Et pourtant il fallait se soumettre, il n’y avait pas à discuter. D’ailleurs, si l’on ne se soumettait pas, que pouvait-on faire d’autre ?

Stéphanie était de la région ; ses filles, ses fils et ses brus venaient souvent la voir et lui apportaient des cadeaux. Mais les cadeaux ne faisaient pas long ménage avec Stéphanie, elle les distribuait à ses voisines et aux femmes de salle, et elle faisait aussi venir Diomka de sa chambre et lui offrait dans les mains un œuf ou un pâté.

Diomka n’avait jamais été repu ; toute sa vie, il avait connu la faim. Et même une constante obsession concernant la nourriture lui faisait paraître sa propre faim plus grande qu’elle n’était en réalité. Et pourtant il avait scrupule de dépouiller Stéphanie et s’il acceptait l’œuf, il se défendait de son mieux pour ne pas prendre le pâté.

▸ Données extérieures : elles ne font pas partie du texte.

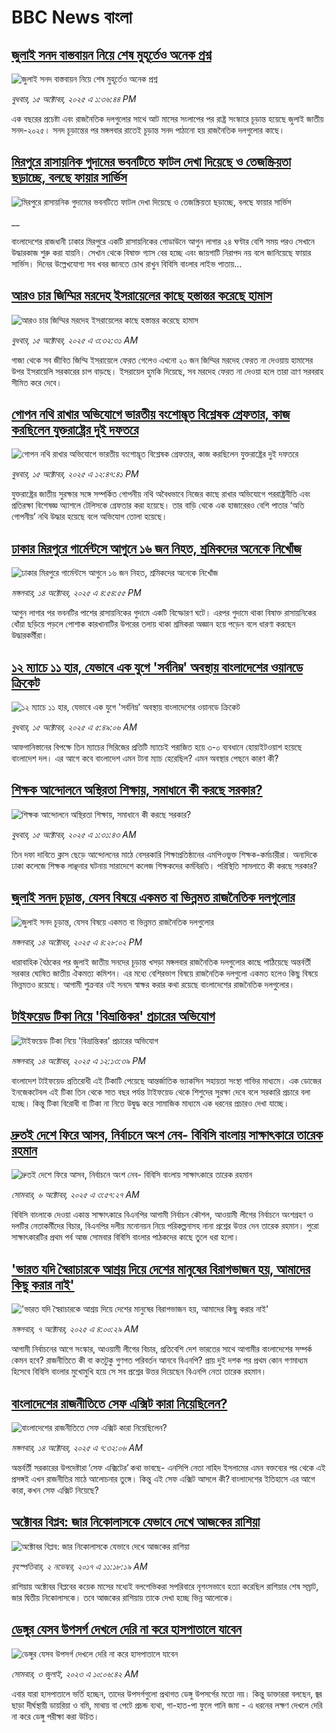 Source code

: # BBC News বাংলা## [জুলাই সনদ বাস্তবায়ন নিয়ে শেষ মুহূর্তেও অনেক প্রশ্ন](https://www.bbc.com/bengali/articles/c0ex1ren5eyo?at_medium=RSS&at_campaign=rss?at_campaign=githubrss)![জুলাই সনদ বাস্তবায়ন নিয়ে শেষ মুহূর্তেও অনেক প্রশ্ন](https://ichef.bbci.co.uk/ace/ws/240/cpsprodpb/0b07/live/5c0a8490-a9c5-11f0-aa13-0b0479f6f42a.png)_বুধবার, ১৫ অক্টোবর, ২০২৫ এ ১:৩৬:৪৪ PM_এক বছরের প্রচেষ্টা এবং রাজনৈতিক দলগুলোর সাথে আট মাসের সংলাপের পর রাষ্ট্র সংস্কারে চূড়ান্ত হয়েছে জুলাই জাতীয় সনদ-২০২৫। সনদ চূড়ান্তের পর মঙ্গলবার রাতেই চূড়ান্ত সনদ পাঠানো হয় রাজনৈতিক দলগুলোর কাছে।## [মিরপুরে রাসায়নিক গুদামের ভবনটিতে ফাটল দেখা দিয়েছে ও তেজস্ক্রিয়তা ছড়াচ্ছে, বলছে ফায়ার সার্ভিস](https://www.bbc.co.uk/bengali/live/c1wlnll324nt?at_medium=RSS&at_campaign=rss?at_campaign=githubrss)![মিরপুরে রাসায়নিক গুদামের ভবনটিতে ফাটল দেখা দিয়েছে ও তেজস্ক্রিয়তা ছড়াচ্ছে, বলছে ফায়ার সার্ভিস](https://ichef.bbci.co.uk/ace/standard/240/cpsprodpb/2284/live/fef64c40-a9be-11f0-aa13-0b0479f6f42a.jpg)__বাংলাদেশের রাজধানী ঢাকার মিরপুরে একটি রাসায়নিকের গোডাউনে আগুন লাগার ২৪ ঘণ্টার বেশি সময় পরও সেখানে উদ্ধারকাজ শুরু করা যায়নি। সেখান থেকে বিষাক্ত গ্যাস বের হচ্ছে এবং জায়গাটি নিরাপদ নয় বলে জানিয়েছে ফায়ার সার্ভিস। দিনের উল্লেখযোগ্য সব খবর জানতে চোখ রাখুন বিবিসি বাংলার লাইভ পাতায়...## [আরও চার জিম্মির মরদেহ ইসরায়েলের কাছে হস্তান্তর করেছে হামাস](https://www.bbc.com/bengali/articles/crmx2vd7rxjo?at_medium=RSS&at_campaign=rss?at_campaign=githubrss)![আরও চার জিম্মির মরদেহ ইসরায়েলের কাছে হস্তান্তর করেছে হামাস](https://ichef.bbci.co.uk/ace/ws/240/cpsprodpb/e459/live/6dde6530-a973-11f0-92db-77261a15b9d2.jpg)_বুধবার, ১৫ অক্টোবর, ২০২৫ এ ৩:৩২:৩১ AM_গাজা থেকে সব জীবিত জিম্মি ইসরায়েলে ফেরত গেলেও এখনো ২০ জন জিম্মির মরদেহ ফেরত না দেওয়ায় হামাসের উপর ইসরায়েলি সরকারের চাপ বাড়ছে। ইসরায়েল হুমকি দিয়েছে, সব মরদেহ ফেরত না দেওয়া হলে তারা ত্রাণ সরবরাহ সীমিত করে দেবে।## [গোপন নথি রাখার অভিযোগে ভারতীয় বংশোদ্ভূত বিশ্লেষক গ্রেফতার, কাজ করছিলেন যুক্তরাষ্ট্রের দুই দফতরে](https://www.bbc.com/bengali/articles/c9v1p1le2ryo?at_medium=RSS&at_campaign=rss?at_campaign=githubrss)![গোপন নথি রাখার অভিযোগে ভারতীয় বংশোদ্ভূত বিশ্লেষক গ্রেফতার, কাজ করছিলেন যুক্তরাষ্ট্রের দুই দফতরে](https://ichef.bbci.co.uk/ace/ws/240/cpsprodpb/1f79/live/2e685e30-a9b2-11f0-97ec-91b89bd10dfa.jpg)_বুধবার, ১৫ অক্টোবর, ২০২৫ এ ১২:৪৭:৪১ PM_যুক্তরাষ্ট্রের জাতীয় সুরক্ষার সঙ্গে সম্পর্কিত গোপনীয় নথি অবৈধভাবে নিজের কাছে রাখার অভিযোগে পররাষ্ট্রনীতি এবং প্রতিরক্ষা বিশেষজ্ঞ অ্যাশলে টেলিসকে গ্রেফতার করা হয়েছে। তার বাড়ি থেকে এক হাজারেরও বেশি পাতার ‘অতি গোপনীয়’ নথি উদ্ধার হয়েছে বলে অভিযোগ তোলা হয়েছে।## [ঢাকার মিরপুরে গার্মেন্টসে আগুনে ১৬ জন নিহত, শ্রমিকদের অনেকে নিখোঁজ](https://www.bbc.com/bengali/articles/cn51zzl0ex1o?at_medium=RSS&at_campaign=rss?at_campaign=githubrss)![ঢাকার মিরপুরে গার্মেন্টসে আগুনে ১৬ জন নিহত, শ্রমিকদের অনেকে নিখোঁজ](https://ichef.bbci.co.uk/ace/ws/240/cpsprodpb/24b1/live/92d865d0-a918-11f0-85e5-b7e4f930730c.jpg)_মঙ্গলবার, ১৪ অক্টোবর, ২০২৫ এ ৪:৫৪:৫৫ PM_আগুন লাগার পর  ভবনটির পাশের রাসায়নিকের গুদামে একটি বিস্ফোরণ ঘটে। এরপর গুদামে থাকা বিষাক্ত রাসায়নিকের ধোঁয়া ছড়িয়ে পড়লে পোশাক কারখানাটির উপরের তলায় থাকা শ্রমিকরা অজ্ঞান হয়ে পড়েন বলে ধারণা করছেন উদ্ধারকর্মীরা।## [১২ ম্যাচে ১১ হার, যেভাবে এক যুগে 'সর্বনিম্ন' অবস্থায় বাংলাদেশের ওয়ানডে ক্রিকেট](https://www.bbc.com/bengali/articles/crl280xd5jjo?at_medium=RSS&at_campaign=rss?at_campaign=githubrss)![১২ ম্যাচে ১১ হার, যেভাবে এক যুগে 'সর্বনিম্ন' অবস্থায় বাংলাদেশের ওয়ানডে ক্রিকেট](https://ichef.bbci.co.uk/ace/ws/240/cpsprodpb/ec81/live/4eab6f00-a96e-11f0-92db-77261a15b9d2.png)_বুধবার, ১৫ অক্টোবর, ২০২৫ এ ৫:৪৯:০৬ AM_আফগানিস্তানের বিপক্ষে তিন ম্যাচের সিরিজের প্রতিটি ম্যাচেই পরাজিত হয়ে ৩-০ ব্যবধানে হোয়াইটওয়াশ হয়েছে বাংলাদেশ দল। এর আগে কবে বাংলাদেশ এমন টানা ম্যাচ হেরেছিল? এমন অবস্থার পেছনে কারণ কী?## [শিক্ষক আন্দোলনে অস্থিরতা শিক্ষায়, সমাধানে কী করছে সরকার?](https://www.bbc.com/bengali/articles/c20570wl1lzo?at_medium=RSS&at_campaign=rss?at_campaign=githubrss)![শিক্ষক আন্দোলনে অস্থিরতা শিক্ষায়, সমাধানে কী করছে সরকার?](https://ichef.bbci.co.uk/ace/ws/240/cpsprodpb/4b11/live/7361ef10-a8f4-11f0-928c-71dbb8619e94.jpg)_বুধবার, ১৫ অক্টোবর, ২০২৫ এ ১:৩১:৪৩ AM_তিন দফা দাবিতে ক্লাস ছেড়ে আন্দোলনের মাঠে বেসরকারি শিক্ষাপ্রতিষ্ঠানের এমপিওভুক্ত শিক্ষক-কর্মচারীরা। অন্যদিকে ঢাকা কলেজে শিক্ষক লাঞ্ছনার ঘটনায় সারাদেশে কলেজ শিক্ষকদের কর্মবিরতি। পরিস্থিতি সামলাতে কী করছে সরকার?## [জুলাই সনদ চূড়ান্ত, যেসব বিষয়ে একমত বা ভিন্নমত রাজনৈতিক দলগুলোর](https://www.bbc.com/bengali/articles/c797nzlnel8o?at_medium=RSS&at_campaign=rss?at_campaign=githubrss)![জুলাই সনদ চূড়ান্ত, যেসব বিষয়ে একমত বা ভিন্নমত রাজনৈতিক দলগুলোর](https://ichef.bbci.co.uk/ace/ws/240/cpsprodpb/768b/live/7e156a40-a917-11f0-92db-77261a15b9d2.jpg)_মঙ্গলবার, ১৪ অক্টোবর, ২০২৫ এ ৪:২৮:০২ PM_ধারাবাহিক বৈঠকের পর জুলাই জাতীয় সনদের চূড়ান্ত খসড়া মঙ্গলবার রাজনৈতিক দলগুলোর কাছে পাঠিয়েছে অন্তর্বর্তী সরকার ঘোষিত জাতীয় ঐকমত্য কমিশন। এর মধ্যে বেশিরভাগ বিষয়ে রাজনৈতিক দলগুলো একমত হলেও কিছু বিষয়ে ভিন্নমতও রয়েছে। আগামী শুক্রবার ওই সনদে স্বাক্ষর করার কথা রয়েছে বাংলাদেশের রাজনৈতিক দলগুলোর।## [টাইফয়েড টিকা নিয়ে 'বিভ্রান্তিকর' প্রচারের অভিযোগ](https://www.bbc.com/bengali/articles/crklmk1m102o?at_medium=RSS&at_campaign=rss?at_campaign=githubrss)![টাইফয়েড টিকা নিয়ে 'বিভ্রান্তিকর' প্রচারের অভিযোগ](https://ichef.bbci.co.uk/ace/ws/240/cpsprodpb/bd2f/live/43ef77b0-a8f0-11f0-928c-71dbb8619e94.jpg)_মঙ্গলবার, ১৪ অক্টোবর, ২০২৫ এ ১২:১৩:৩৯ PM_বাংলাদেশ টাইফয়েড প্রতিরোধী এই টিকাটি পেয়েছে আন্তর্জাতিক ভ্যাকসিন সহায়তা সংস্থা গাভির মাধ্যমে। এক ডোজের ইনজেকটেবল এই টিকা তিন থেকে সাত বছর পর্যন্ত টাইফয়েড থেকে শিশুদের সুরক্ষা দেবে বলে সরকারি প্রচারে বলা হচ্ছে। কিন্তু টিকা বিরোধী বা টিকা না নিতে উদ্বুদ্ধ করে সামাজিক মাধ্যমে এক ধরনের প্রচারও দেখা যাচ্ছে।## [দ্রুতই দেশে ফিরে আসব, নির্বাচনে অংশ নেব- বিবিসি বাংলায় সাক্ষাৎকারে তারেক রহমান](https://www.bbc.com/bengali/articles/cx2nv1jdk35o?at_medium=RSS&at_campaign=rss?at_campaign=githubrss)![দ্রুতই দেশে ফিরে আসব, নির্বাচনে অংশ নেব- বিবিসি বাংলায় সাক্ষাৎকারে তারেক রহমান](https://ichef.bbci.co.uk/ace/ws/240/cpsprodpb/546c/live/8ca02b60-a217-11f0-80f5-61832317d528.png)_সোমবার, ৬ অক্টোবর, ২০২৫ এ ৩:৫৭:২৭ AM_বিবিসি বাংলাকে দেওয়া একান্ত সাক্ষাৎকারে বিএনপির আগামী নির্বাচন কৌশল, আওয়ামী লীগের নির্বাচনে অংশগ্রহণ ও দলটির নেতাকর্মীদের বিচার, বিএনপির দলীয় মনোনয়ন নিয়ে পরিকল্পনাসহ নানা প্রশ্নের উত্তর দেন তারেক রহমান। পুরো সাক্ষাৎকারটির প্রথম পর্ব আজ সোমবার বিবিসি বাংলার পাঠকদের কাছে তুলে ধরা হলো।## ['ভারত যদি স্বৈরাচারকে আশ্রয় দিয়ে দেশের মানুষের বিরাগভাজন হয়,  আমাদের কিছু করার নাই'](https://www.bbc.com/bengali/articles/cvgq7ykkrg2o?at_medium=RSS&at_campaign=rss?at_campaign=githubrss)!['ভারত যদি স্বৈরাচারকে আশ্রয় দিয়ে দেশের মানুষের বিরাগভাজন হয়,  আমাদের কিছু করার নাই'](https://ichef.bbci.co.uk/ace/ws/240/cpsprodpb/182b/live/06be7120-a1fc-11f0-947b-6b8b23372a50.png)_মঙ্গলবার, ৭ অক্টোবর, ২০২৫ এ ৪:০০:২৯ AM_আগামী নির্বাচনের আগে সংস্কার, আওয়ামী লীগের বিচার, প্রতিবেশি দেশ ভারতের সাথে আগামীর বাংলাদেশের সম্পর্ক কেমন হবে? রাজনীতিতে কী বা কতটুকু গুণগত পরিবর্তন আনবে বিএনপি?  প্রায় দুই দশক পর প্রথম কোন গণমাধ্যম হিসেবে বিবিসি বাংলার মুখোমুখি হয়ে সে সব প্রশ্নের উত্তর দিয়েছেন বিএনপি নেতা তারেক রহমান।## [বাংলাদেশের রাজনীতিতে সেফ এক্সিট কারা নিয়েছিলেন?](https://www.bbc.com/bengali/articles/c0kp4nl52zpo?at_medium=RSS&at_campaign=rss?at_campaign=githubrss)![বাংলাদেশের রাজনীতিতে সেফ এক্সিট কারা নিয়েছিলেন?](https://ichef.bbci.co.uk/ace/ws/240/cpsprodpb/14e3/live/2a5297e0-a83e-11f0-92db-77261a15b9d2.jpg)_মঙ্গলবার, ১৪ অক্টোবর, ২০২৫ এ ৭:৩২:০৬ AM_অন্তর্বর্তী সরকারের উপদেষ্টারা ‘সেফ এক্সিটের’ কথা ভাবছে- এনসিপি নেতা নাহিদ ইসলামের এমন বক্তব্যের পর থেকে এই প্রসঙ্গই এখন রাজনীতির মাঠে আলোচনার তুঙ্গে। কিন্তু এই সেফ এক্সিট আসলে কী? বাংলাদেশের ইতিহাসে এর আগে কারা, কখন সেফ এক্সিট নিয়েছে?## [অক্টোবর বিপ্লব: জার নিকোলাসকে যেভাবে দেখে আজকের রাশিয়া](https://www.bbc.com/bengali/news-41844745?at_medium=RSS&at_campaign=rss?at_campaign=githubrss)![অক্টোবর বিপ্লব: জার নিকোলাসকে যেভাবে দেখে আজকের রাশিয়া](https://ichef.bbci.co.uk/ace/standard/240/cpsprodpb/4B30/production/_98584291_tsar.jpg)_বৃহস্পতিবার, ২ নভেম্বর, ২০১৭ এ ১১:১৮:১৯ AM_রাশিয়ায় অক্টোবর বিপ্লবের কয়েক মাসের মধ্যেই বলশেভিকরা সপরিবারে নৃশংসভাবে হত্যা করেছিল রাশিয়ার শেষ সম্রাট, জার দ্বিতীয় নিকোলাসকে। তবে আজকের রাশিয়ায় তাকে দেখা হচ্ছে ভিন্ন আলোকে।## [ডেঙ্গুর যেসব উপসর্গ দেখলে দেরি না করে হাসপাতালে যাবেন](https://www.bbc.com/bengali/articles/c72xp58p435o?at_medium=RSS&at_campaign=rss?at_campaign=githubrss)![ডেঙ্গুর যেসব উপসর্গ দেখলে দেরি না করে হাসপাতালে যাবেন](https://ichef.bbci.co.uk/ace/ws/240/cpsprodpb/55de/live/89449250-1973-11ee-a5ed-f9fe36f3a415.jpg)_সোমবার, ৩ জুলাই, ২০২৩ এ ১০:০৬:৪২ AM_এবার যারা হাসপাতালে ভর্তি হচ্ছেন, তাদের উপসর্গগুলো  প্রথাগত ডেঙ্গু উপসর্গের মতো নয়। কিন্তু ডাক্তাররা বলছেন, জ্বর ছাড়া দীর্ঘস্থায়ী ডায়রিয়া ও বমি, মাথায় বা পেটে প্রচন্ড ব্যথা, গা-হাত-পা ফুলে পানি জমা - এ ধরনের লক্ষণ দেখলে দেরি না করে ডেঙ্গু পরীক্ষা করা উচিত।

  • Prends-le donc, fiston ! disait-elle avec de grands gestes. Il est farci de viande. Il faut le manger tant que c’est jour gras.
  • Comment ça, après on ne pourra plus ?
  • Bien sûr que non ! Tu ne sais donc pas ça ?
  • Et qu’est-ce qu’il y aura après ?
  • La Semaine grasse{6} !
  • Mais alors, ce sera encore mieux ! C’est encore mieux, Stéphanie, n’est-ce pas ?
  • Tout est bien, fiston. Mieux ou pire, je ne sais pas, mais faudra plus manger de viande.
  • Bon, mais alors, est-ce que ça aura une fin ?
  • Bien sûr que ça aura une fin. Une semaine est vite envolée.
  • Et après, qu’est-ce que nous aurons ?

Diomka s’amusait à la questionner ; mais déjà il attaquait à pleines dents le pâté odorant, cuit à la maison, un pâté comme on n’en avait jamais fait chez lui.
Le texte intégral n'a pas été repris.